(Rendered images with source text)
--- START ---

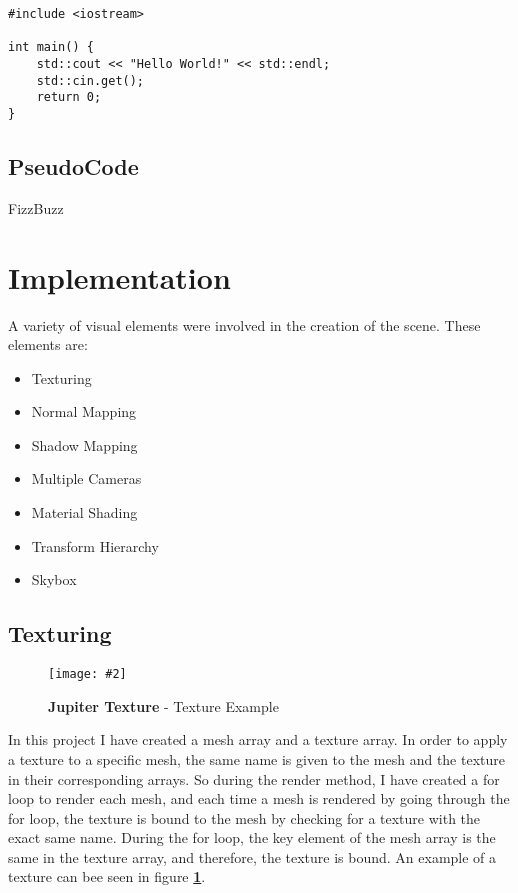 \documentclass[10pt, a4paper]{article}
\newcommand{\figuremacro}[5]{
    \begin{figure}[#1]
        \centering
        \texttt{[image: \#2]}
        \caption[#3]{\textbf{#3}#4}
        \label{fig:#2}
    \end{figure}
}
\begin{document}
\begin{lstlisting}[caption = Hello World! in c++]
#include <iostream>

int main() {
    std::cout << "Hello World!" << std::endl;
    std::cin.get();
    return 0;
}
\end{lstlisting}


    
\subsection{PseudoCode}

\begin{algorithm}[h]
\caption{FizzBuzz}
\end{algorithm}

	\fi
	
	

	
	
\section{Implementation}
	A variety of visual elements were involved in the creation of the scene. These elements are:
	\begin{itemize}
		\item Texturing
		\item Normal Mapping
		\item Shadow Mapping
		\item Multiple Cameras
		\item Material Shading
		\item Transform Hierarchy
		\item Skybox
		
	\end{itemize}
\newpage
\subsection{Texturing}

	\figuremacro{H}{Jupiter}{Jupiter Texture}{ - Texture Example}{1.0}

	In this project I have created a mesh array and a texture array. In order to apply a texture to a specific mesh, the same name is given to the mesh and the texture in their corresponding arrays. So during the render method, I have created a for loop to render each mesh, and each time a mesh is rendered by going through the for loop, the texture is bound to the mesh by checking for a texture with the exact same name. During the for loop, the key element of the mesh array is the same in the texture array, and therefore, the texture is bound. An example of a texture can bee seen in figure \textbf{\ref{fig:Jupiter}}.
\end{document}
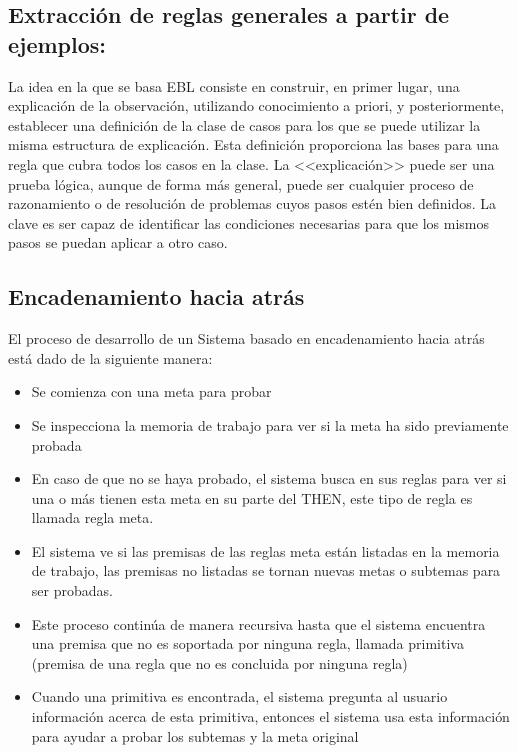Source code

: \documentclass[12 pt, a4paper]{article}
\begin{document}
	 		\subsection{Extracción de reglas generales a partir de ejemplos:}
			La idea en la que se basa EBL consiste en construir, en primer lugar, una explicación de la observación, utilizando conocimiento a priori, y posteriormente, establecer una definición de la clase de casos para los que se puede utilizar la misma estructura de explicación. Esta definición proporciona las bases para una regla que cubra todos los casos en la clase. La <<explicación>> puede ser una prueba lógica, aunque de forma más general, puede ser cualquier proceso de razonamiento o de resolución de problemas cuyos pasos estén bien definidos. La clave es ser capaz de identificar las condiciones necesarias para que los mismos pasos se puedan aplicar a otro caso.
			
			\subsection{Encadenamiento hacia atrás}
			El proceso de desarrollo de un Sistema basado en encadenamiento hacia atrás está dado de la siguiente manera:

			\begin{itemize}
				\item Se comienza con una meta para probar\\
				\item Se inspecciona la memoria de trabajo para ver si la meta ha sido     previamente probada\\
				\item En caso de que no se haya probado, el sistema busca en sus reglas para ver si     una o más tienen esta meta en su parte del THEN, este tipo de regla     es llamada regla meta.\\
				\item El sistema ve si las premisas de las reglas meta están listadas en la memoria     de trabajo, las premisas no listadas se tornan nuevas metas o     subtemas para ser probadas.\\
				\item Este proceso continúa de manera recursiva hasta que el sistema encuentra una     premisa que no es soportada por ninguna regla, llamada primitiva     (premisa de una regla que no es concluida por ninguna regla)\\
				\item Cuando una primitiva es encontrada, el sistema pregunta al usuario información     acerca de esta primitiva, entonces el sistema usa esta información     para ayudar a probar los subtemas y la meta original\\
			\end{itemize}	
			
\end{document}

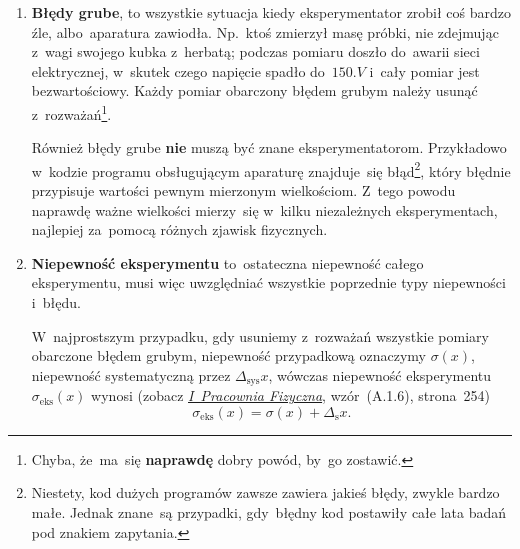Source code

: \documentclass[a4paper,11pt]{article}
\newcommand{\tb}{\textbf}
\begin{document}
\begin{enumerate}
  Innym, zadziwiająco często pojawiającym~się błędem systematycznym,
  jest ten wynikający z~paralaksy. Osoba wykonująca pomiar patrzy~się
  pod kątem na~aparaturę pomiarową, przez co~systematycznie źle
  odczytuje wyniki\footnote{Zapewne błąd ten wynika z~pragnienia
    pewnych ciał do~pozostania w~spoczynku.}

  O~ile opisany powyżej rodzaj błędów systematycznych jest łatwy
  do~zauważenia i~oszacowania, istnieją inne, znacznie trudniejsze
  do~wykrycia i~oszacowanie, przez co~są~dużo groźniejsze. Może~się
  zdarzyć że~efekt fizyczny, na~którym opieramy pomiar, lub~teoria
  na~podstawie której łączymy bezpośrednio zmierzone wielkości
  fizyczne z~poszukiwaną wielkością powoduje np.~systematyczne
  zawyżanie wyników.

  Należy podkreślić, że~błędy systematyczne \tb{nie} muszą być znane
  eksperymentatorom, co jest dużym wyzwaniem przy przeprowadzaniu
  doświadczeń. Przykładowo, w~badanym procesie fizycznym występuje
  zjawisko, które nie zostało wzięte pod uwagę podczas projektowania
  eksperymentu.

\item \textbf{Błędy grube}, to wszystkie sytuacja kiedy
  eksperymentator zrobił coś bardzo źle, albo~aparatura zawiodła.
  Np.~ktoś zmierzył masę próbki, nie zdejmując z~wagi swojego kubka
  z~herbatą; podczas pomiaru doszło do~awarii sieci elektrycznej,
  w~skutek czego napięcie spadło do~$150 \si{.V}$ i~cały pomiar jest
  bezwartościowy. Każdy pomiar obarczony błędem grubym należy usunąć
  z~rozważań\footnote{Chyba, że~ma~się \tb{naprawdę} dobry powód,
    by~go zostawić.}.

  Również błędy grube \textbf{nie} muszą być znane eksperymentatorom.
  Przykładowo w~kodzie programu obsługującym aparaturę znajduje~się
  błąd\footnote{Niestety, kod dużych programów zawsze zawiera jakieś
    błędy, zwykle bardzo małe. Jednak znane~są przypadki, gdy~błędny
    kod postawiły całe lata badań pod znakiem zapytania.}, który
  błędnie przypisuje wartości pewnym mierzonym wielkościom. Z~tego
  powodu naprawdę ważne wielkości mierzy~się w~kilku niezależnych
  eksperymentach, najlepiej za~pomocą różnych zjawisk fizycznych.

\item \textbf{Niepewność eksperymentu} to~ostateczna niepewność całego
  eksperymentu, musi więc uwzględniać wszystkie poprzednie typy
  niepewności i~błędu.

  W~najprostszym przypadku, gdy usuniemy z~rozważań wszystkie pomiary
  obarczone błędem grubym, niepewność przypadkową oznaczymy
  $\sigma( x )$, niepewność systematyczną przez
  $\Delta_{ \textrm{sys} } x$, wówczas niepewność eksperymentu
  $\sigma_{ \textrm{eks} }( x )$ wynosi (zobacz
  \href{http://www.1pf.if.uj.edu.pl/documents/5046939/5227638/skrypt.pdf}{\emph{I~Pracownia
      Fizyczna}}, wzór~(A.1.6), strona~254)
  \begin{equation}
    \label{eq:1}
    \sigma_{ \textrm{eks} }( x ) = \sigma( x ) + \Delta_{ \textrm{s} } x.
  \end{equation}


\end{enumerate}
\end{document}

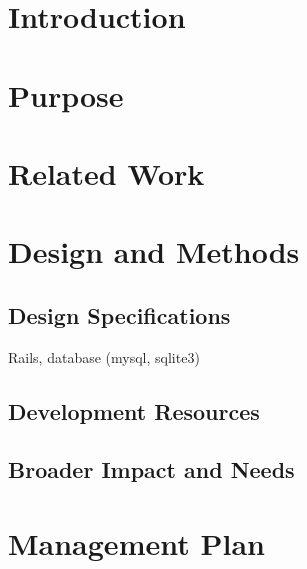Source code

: \documentclass{article}
\begin{document}
%


%

%

\section{Introduction}

\section{Purpose}

\section{Related Work}

\section{Design and Methods}
\subsection{Design Specifications}
Rails, database (mysql, sqlite3)

\subsection{Development Resources}

\subsection{Broader Impact and Needs}

\section{Management Plan}
\end{document}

--- END ---

**WHAT THE TASK ASKS**
Looking at the data above, show all lines where the word "newcommand" occurs.

**WRITTEN SOLUTION**
\newcommand{\figuremacro}[5]{
\newcommand{\tb}{\textbf}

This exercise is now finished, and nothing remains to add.